(Records from a data collection)

Content starts

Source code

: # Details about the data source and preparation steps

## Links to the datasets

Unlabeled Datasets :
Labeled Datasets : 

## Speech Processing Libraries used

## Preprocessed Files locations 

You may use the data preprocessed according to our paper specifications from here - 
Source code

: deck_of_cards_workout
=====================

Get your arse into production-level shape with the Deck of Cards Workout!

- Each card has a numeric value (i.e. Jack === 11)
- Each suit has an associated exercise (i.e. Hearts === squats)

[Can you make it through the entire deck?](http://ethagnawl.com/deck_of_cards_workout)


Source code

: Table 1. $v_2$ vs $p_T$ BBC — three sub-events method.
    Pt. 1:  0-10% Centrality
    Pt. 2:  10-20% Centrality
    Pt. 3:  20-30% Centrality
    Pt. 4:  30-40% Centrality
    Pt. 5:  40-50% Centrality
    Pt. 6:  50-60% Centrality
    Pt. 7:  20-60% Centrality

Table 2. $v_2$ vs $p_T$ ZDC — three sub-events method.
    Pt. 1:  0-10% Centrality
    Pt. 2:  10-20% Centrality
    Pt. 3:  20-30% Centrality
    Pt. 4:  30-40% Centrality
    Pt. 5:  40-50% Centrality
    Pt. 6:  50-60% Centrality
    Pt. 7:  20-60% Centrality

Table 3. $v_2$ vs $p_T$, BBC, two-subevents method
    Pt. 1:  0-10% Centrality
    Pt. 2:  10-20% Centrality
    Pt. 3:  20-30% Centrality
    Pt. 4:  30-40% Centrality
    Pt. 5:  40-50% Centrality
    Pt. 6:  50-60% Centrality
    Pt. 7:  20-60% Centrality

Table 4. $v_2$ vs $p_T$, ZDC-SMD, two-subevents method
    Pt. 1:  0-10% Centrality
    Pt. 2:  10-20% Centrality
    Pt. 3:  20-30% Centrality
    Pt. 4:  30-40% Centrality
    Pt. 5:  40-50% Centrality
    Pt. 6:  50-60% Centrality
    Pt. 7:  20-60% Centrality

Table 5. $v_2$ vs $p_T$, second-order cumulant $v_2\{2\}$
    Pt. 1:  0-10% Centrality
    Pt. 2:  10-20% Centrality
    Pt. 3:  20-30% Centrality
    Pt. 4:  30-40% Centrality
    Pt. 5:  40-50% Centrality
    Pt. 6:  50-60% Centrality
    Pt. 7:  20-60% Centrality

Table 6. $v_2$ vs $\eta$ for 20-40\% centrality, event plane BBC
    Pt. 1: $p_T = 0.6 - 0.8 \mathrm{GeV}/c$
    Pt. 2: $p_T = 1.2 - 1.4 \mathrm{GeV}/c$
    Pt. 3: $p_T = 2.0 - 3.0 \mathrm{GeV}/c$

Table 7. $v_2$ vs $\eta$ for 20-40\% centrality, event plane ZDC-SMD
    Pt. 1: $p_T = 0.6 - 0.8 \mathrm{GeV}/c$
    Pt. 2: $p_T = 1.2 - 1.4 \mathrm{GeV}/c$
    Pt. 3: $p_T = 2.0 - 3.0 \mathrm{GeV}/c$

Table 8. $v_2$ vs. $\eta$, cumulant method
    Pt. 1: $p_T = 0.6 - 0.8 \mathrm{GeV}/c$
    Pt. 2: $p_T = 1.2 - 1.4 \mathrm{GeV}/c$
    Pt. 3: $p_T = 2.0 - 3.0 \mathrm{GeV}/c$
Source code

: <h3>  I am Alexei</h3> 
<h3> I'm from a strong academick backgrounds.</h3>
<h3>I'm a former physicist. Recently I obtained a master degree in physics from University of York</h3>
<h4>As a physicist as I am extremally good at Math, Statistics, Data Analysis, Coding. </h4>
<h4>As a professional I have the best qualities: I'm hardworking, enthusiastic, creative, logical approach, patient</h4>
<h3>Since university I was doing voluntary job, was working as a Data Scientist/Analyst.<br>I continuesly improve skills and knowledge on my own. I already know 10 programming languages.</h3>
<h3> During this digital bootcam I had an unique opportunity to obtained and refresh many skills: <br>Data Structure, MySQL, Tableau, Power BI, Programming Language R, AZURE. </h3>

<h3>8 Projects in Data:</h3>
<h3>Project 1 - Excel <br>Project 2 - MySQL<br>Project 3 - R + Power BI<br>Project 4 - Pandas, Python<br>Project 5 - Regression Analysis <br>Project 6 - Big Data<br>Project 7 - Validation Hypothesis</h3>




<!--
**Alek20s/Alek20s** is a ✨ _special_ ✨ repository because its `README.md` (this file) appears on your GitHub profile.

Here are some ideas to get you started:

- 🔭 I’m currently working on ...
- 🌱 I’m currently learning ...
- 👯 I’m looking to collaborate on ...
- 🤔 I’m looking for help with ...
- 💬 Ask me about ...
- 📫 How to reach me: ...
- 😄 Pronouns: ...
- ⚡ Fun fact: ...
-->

Content ends
Content starts

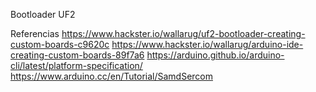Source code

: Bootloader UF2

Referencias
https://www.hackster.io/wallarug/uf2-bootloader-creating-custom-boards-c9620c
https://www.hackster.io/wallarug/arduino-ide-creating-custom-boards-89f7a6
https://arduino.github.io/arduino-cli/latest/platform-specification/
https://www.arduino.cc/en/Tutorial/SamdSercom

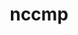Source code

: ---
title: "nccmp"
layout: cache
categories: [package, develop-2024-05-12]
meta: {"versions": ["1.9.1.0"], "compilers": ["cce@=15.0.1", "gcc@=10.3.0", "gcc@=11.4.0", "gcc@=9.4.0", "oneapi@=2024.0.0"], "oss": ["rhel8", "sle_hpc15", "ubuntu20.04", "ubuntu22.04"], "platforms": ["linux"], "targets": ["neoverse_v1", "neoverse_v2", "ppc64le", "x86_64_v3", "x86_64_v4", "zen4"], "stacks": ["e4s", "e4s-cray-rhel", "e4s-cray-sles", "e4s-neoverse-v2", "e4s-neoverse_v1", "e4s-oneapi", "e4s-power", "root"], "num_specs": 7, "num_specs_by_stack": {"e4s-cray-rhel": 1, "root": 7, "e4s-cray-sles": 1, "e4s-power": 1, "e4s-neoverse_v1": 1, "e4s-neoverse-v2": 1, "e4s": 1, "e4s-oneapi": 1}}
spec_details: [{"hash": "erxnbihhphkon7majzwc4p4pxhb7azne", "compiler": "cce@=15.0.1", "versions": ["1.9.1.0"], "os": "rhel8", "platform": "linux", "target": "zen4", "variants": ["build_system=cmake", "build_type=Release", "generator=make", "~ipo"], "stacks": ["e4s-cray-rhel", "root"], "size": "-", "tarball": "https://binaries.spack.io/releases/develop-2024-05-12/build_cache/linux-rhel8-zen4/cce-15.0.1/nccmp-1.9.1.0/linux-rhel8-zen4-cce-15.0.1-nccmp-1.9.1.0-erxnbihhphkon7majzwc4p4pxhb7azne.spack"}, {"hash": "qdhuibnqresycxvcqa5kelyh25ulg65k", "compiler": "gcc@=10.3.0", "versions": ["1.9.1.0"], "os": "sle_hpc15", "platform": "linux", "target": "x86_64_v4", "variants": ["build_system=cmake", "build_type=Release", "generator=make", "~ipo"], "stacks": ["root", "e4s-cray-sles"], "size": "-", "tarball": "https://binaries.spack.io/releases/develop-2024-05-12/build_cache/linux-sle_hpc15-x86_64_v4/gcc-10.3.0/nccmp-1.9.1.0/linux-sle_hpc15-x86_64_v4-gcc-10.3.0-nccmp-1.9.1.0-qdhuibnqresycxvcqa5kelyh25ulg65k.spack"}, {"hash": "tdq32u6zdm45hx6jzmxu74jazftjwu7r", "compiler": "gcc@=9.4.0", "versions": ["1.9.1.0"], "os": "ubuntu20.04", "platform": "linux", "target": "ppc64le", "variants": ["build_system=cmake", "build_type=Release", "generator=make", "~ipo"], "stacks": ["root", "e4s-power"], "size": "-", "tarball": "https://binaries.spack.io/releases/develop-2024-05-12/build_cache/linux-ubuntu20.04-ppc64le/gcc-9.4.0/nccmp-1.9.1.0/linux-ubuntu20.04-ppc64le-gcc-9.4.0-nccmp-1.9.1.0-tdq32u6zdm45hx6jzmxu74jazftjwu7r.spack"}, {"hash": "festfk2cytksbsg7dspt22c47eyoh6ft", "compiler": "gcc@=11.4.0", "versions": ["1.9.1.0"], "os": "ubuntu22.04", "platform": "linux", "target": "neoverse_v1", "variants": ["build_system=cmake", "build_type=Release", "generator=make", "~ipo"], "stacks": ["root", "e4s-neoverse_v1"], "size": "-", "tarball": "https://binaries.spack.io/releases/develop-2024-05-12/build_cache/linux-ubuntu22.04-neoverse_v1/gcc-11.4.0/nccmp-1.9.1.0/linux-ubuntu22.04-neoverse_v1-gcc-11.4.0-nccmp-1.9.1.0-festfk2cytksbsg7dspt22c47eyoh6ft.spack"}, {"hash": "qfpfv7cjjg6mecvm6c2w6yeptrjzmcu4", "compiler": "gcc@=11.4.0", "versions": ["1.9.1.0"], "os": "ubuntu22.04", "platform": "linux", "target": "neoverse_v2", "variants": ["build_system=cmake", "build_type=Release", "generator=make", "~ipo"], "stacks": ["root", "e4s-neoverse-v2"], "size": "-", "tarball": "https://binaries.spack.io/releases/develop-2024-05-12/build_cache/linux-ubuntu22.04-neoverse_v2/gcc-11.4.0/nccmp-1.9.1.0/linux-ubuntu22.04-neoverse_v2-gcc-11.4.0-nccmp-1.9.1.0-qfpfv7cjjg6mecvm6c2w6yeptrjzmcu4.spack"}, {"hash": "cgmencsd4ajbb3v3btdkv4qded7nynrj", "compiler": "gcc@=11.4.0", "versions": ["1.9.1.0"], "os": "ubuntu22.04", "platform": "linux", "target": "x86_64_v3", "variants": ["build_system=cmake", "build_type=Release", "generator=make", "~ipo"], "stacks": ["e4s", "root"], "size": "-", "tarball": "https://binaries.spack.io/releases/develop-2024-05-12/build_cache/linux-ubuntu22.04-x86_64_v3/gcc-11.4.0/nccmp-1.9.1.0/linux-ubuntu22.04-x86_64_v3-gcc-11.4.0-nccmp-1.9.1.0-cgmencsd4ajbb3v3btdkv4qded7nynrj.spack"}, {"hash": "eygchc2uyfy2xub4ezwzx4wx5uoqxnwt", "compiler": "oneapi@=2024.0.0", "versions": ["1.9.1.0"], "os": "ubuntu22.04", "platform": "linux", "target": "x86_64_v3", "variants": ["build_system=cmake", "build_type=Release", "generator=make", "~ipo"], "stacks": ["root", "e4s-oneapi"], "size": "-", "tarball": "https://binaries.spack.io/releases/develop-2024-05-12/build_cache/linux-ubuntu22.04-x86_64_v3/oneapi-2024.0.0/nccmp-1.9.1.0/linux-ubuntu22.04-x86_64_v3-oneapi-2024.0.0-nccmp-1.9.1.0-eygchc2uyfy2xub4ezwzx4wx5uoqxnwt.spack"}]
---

Content ends
Content starts

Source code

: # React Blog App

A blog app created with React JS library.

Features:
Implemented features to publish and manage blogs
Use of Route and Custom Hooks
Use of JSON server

Content ends

**Exercise aim:**
If a line of the records above contains the word "about", count it; give only the total.

**Task output:**
2